SNP genotypes from the population_haplotypes output of Stacks were recoded to snpgds format in R following procedures described by Zheng at http://corearray.sourceforge.net/tutorials/SNPRelate/. We examined spatial variation in genotypes using ordination by t-distributed stochastic neighbor embedding. We confirmed that patterns of similarity and difference between ecosystems from t-SNE were stable across iterations and were the same as those produced by the PCA procedures of the SNPRelate package. We also used spatial PCA to describe spatial variation in genotypes. We identified the sPCA components to retain for each species following procedures described by Jombart at https://github.com/thibautjombart/adegenet/wiki/Tutorials, retaining one global component in the sPCA for lions (Supplemental Fig. S2) and two global and one local components in the sPCA for wild dogs.

We calculated genetic distance across all loci as the Euclidean distance from the first three t-SNE components, and compared these to matrices of geographic distance and anthropogenic landscape resistance using Mantel tests.
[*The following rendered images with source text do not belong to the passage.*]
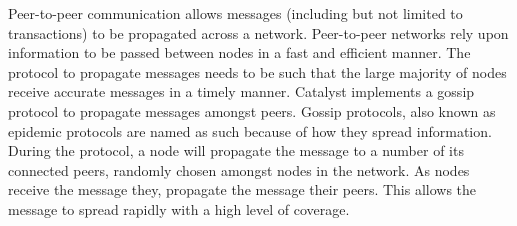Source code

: Peer-to-peer communication allows messages (including but not limited to transactions) to be propagated across a network. Peer-to-peer networks rely upon information to be passed between nodes in a fast and efficient manner. The protocol to propagate messages needs to be such that the large majority of nodes receive accurate messages in a timely manner. Catalyst implements a gossip protocol to propagate messages amongst peers. Gossip protocols, also known as epidemic protocols are named as such because of how they spread information. During the protocol, a node will propagate the message to a number of its connected peers, randomly chosen amongst nodes in the network. As nodes receive the message they, propagate the message their peers. This allows the message to spread rapidly with a high level of coverage. 

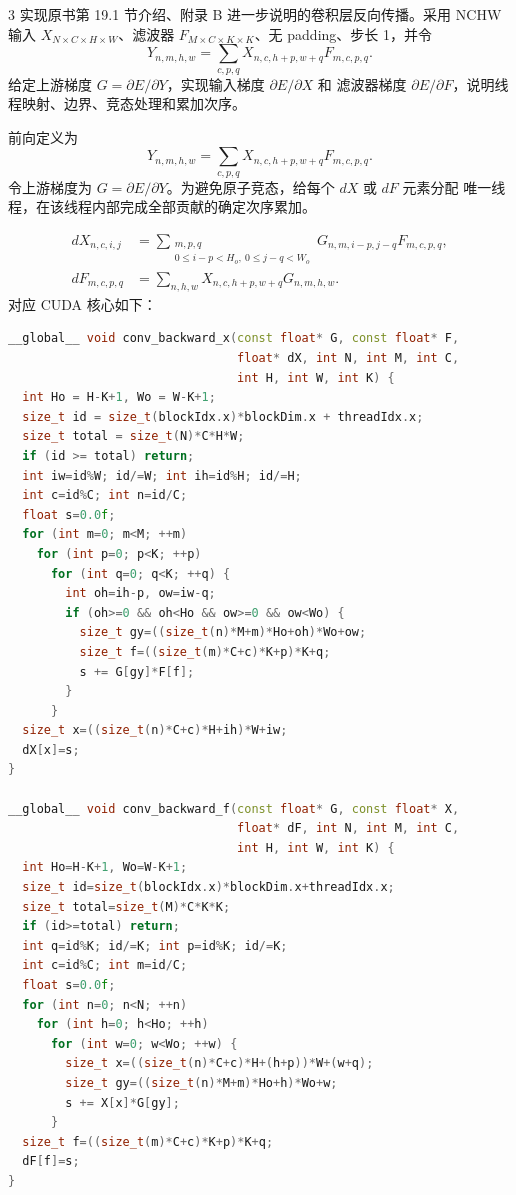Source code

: \begin{solutionexercise}{3}
\problemheading 实现原书第 19.1 节介绍、附录 B 进一步说明的卷积层反向传播。采用
NCHW 输入 $X_{N\times C\times H\times W}$、滤波器
$F_{M\times C\times K\times K}$、无 padding、步长 1，并令
\[
Y_{n,m,h,w}=\sum_{c,p,q}X_{n,c,h+p,w+q}F_{m,c,p,q}.
\]
给定上游梯度 $G=\partial E/\partial Y$，实现输入梯度 $\partial E/\partial X$ 和
滤波器梯度 $\partial E/\partial F$，说明线程映射、边界、竞态处理和累加次序。

\approachheading 前向定义为
\[
Y_{n,m,h,w}=\sum_{c,p,q}X_{n,c,h+p,w+q}F_{m,c,p,q}.
\]
令上游梯度为 $G=\partial E/\partial Y$。为避免原子竞态，给每个 $dX$ 或 $dF$ 元素分配
唯一线程，在该线程内部完成全部贡献的确定次序累加。

\answerheading
\begin{align*}
dX_{n,c,i,j}
 &=\sum_{\substack{m,p,q\\0\le i-p<H_o,\ 0\le j-q<W_o}}
     G_{n,m,i-p,j-q}F_{m,c,p,q},\\
dF_{m,c,p,q}
 &=\sum_{n,h,w}X_{n,c,h+p,w+q}G_{n,m,h,w}.
\end{align*}
对应 CUDA 核心如下：
\begin{lstlisting}[language=C++]
__global__ void conv_backward_x(const float* G, const float* F,
                                float* dX, int N, int M, int C,
                                int H, int W, int K) {
  int Ho = H-K+1, Wo = W-K+1;
  size_t id = size_t(blockIdx.x)*blockDim.x + threadIdx.x;
  size_t total = size_t(N)*C*H*W;
  if (id >= total) return;
  int iw=id%W; id/=W; int ih=id%H; id/=H;
  int c=id%C; int n=id/C;
  float s=0.0f;
  for (int m=0; m<M; ++m)
    for (int p=0; p<K; ++p)
      for (int q=0; q<K; ++q) {
        int oh=ih-p, ow=iw-q;
        if (oh>=0 && oh<Ho && ow>=0 && ow<Wo) {
          size_t gy=((size_t(n)*M+m)*Ho+oh)*Wo+ow;
          size_t f=((size_t(m)*C+c)*K+p)*K+q;
          s += G[gy]*F[f];
        }
      }
  size_t x=((size_t(n)*C+c)*H+ih)*W+iw;
  dX[x]=s;
}

__global__ void conv_backward_f(const float* G, const float* X,
                                float* dF, int N, int M, int C,
                                int H, int W, int K) {
  int Ho=H-K+1, Wo=W-K+1;
  size_t id=size_t(blockIdx.x)*blockDim.x+threadIdx.x;
  size_t total=size_t(M)*C*K*K;
  if (id>=total) return;
  int q=id%K; id/=K; int p=id%K; id/=K;
  int c=id%C; int m=id/C;
  float s=0.0f;
  for (int n=0; n<N; ++n)
    for (int h=0; h<Ho; ++h)
      for (int w=0; w<Wo; ++w) {
        size_t x=((size_t(n)*C+c)*H+(h+p))*W+(w+q);
        size_t gy=((size_t(n)*M+m)*Ho+h)*Wo+w;
        s += X[x]*G[gy];
      }
  size_t f=((size_t(m)*C+c)*K+p)*K+q;
  dF[f]=s;
}


\end{lstlisting}
\end{solutionexercise}

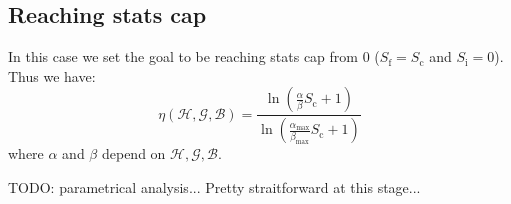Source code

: \documentclass[12pt]{article}
\def\Ef{\eta}
\def\happy{\mathcal{H}}
\def\gym{\mathcal{G}}
\def\bonus{\mathcal{B}}
\def\Sc{S_\text{c}}
\def\Si{S_\text{i}}
\def\Sf{S_\text{f}}
\begin{document}
\subsection{Reaching stats cap}
In this case we set the goal to be reaching stats cap from 0 ($\Sf =\Sc$ and $\Si = 0$). Thus we have:
\begin{equation}
    \Ef(\happy, \gym, \bonus) = \frac{ \ln\left( \frac{\alpha}{\beta}\Sc + 1 \right) }{ \ln\left( \frac{\alpha_\text{max}}{\beta_\text{max}}\Sc + 1 \right) }
\end{equation}
where $\alpha$ and $\beta$ depend on $\happy, \gym, \bonus$.

\par TODO: parametrical analysis... Pretty straitforward at this stage...
\end{document}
We obtained anthropogenic landscape resistance values by downloading the global Human Footprint Index dataset from https://datadryad.org/resource/doi:10.5061/dryad.052q5, subsetting a raster for Zambia (wild dogs) or Zambia and Tanzania (lions), and using CircuitScape to obtain current maps linking each pair of ecosystems (with zero resistance within ecosystems). Pairwise resistance values from CircuitScape were used as entries in the landscape resistance matrix.